▶ **What the exercise asks**
Report how many lines in the data include "head", with the number as the only reply.

▶ **Records shown**
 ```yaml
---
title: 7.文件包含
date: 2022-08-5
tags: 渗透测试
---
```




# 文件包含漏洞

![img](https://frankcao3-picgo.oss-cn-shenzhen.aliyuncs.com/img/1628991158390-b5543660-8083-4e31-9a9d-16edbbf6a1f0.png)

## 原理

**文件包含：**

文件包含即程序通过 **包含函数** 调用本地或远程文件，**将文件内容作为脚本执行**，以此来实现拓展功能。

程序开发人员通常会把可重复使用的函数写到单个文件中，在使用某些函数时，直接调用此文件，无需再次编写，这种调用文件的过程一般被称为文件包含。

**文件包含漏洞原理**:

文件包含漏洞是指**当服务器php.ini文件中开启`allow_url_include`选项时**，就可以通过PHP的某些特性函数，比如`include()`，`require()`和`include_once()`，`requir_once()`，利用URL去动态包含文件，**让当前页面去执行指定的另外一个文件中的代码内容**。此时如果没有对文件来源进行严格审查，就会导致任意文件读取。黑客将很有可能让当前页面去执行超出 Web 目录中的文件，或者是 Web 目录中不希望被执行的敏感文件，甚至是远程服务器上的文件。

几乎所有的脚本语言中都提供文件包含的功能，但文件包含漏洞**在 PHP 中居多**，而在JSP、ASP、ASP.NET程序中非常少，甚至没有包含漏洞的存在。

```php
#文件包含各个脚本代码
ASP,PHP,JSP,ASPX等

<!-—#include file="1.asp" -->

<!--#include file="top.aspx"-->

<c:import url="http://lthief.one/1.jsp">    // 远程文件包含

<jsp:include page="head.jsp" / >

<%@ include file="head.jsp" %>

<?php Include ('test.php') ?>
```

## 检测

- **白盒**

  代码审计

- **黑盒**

▶ **Completed task**
2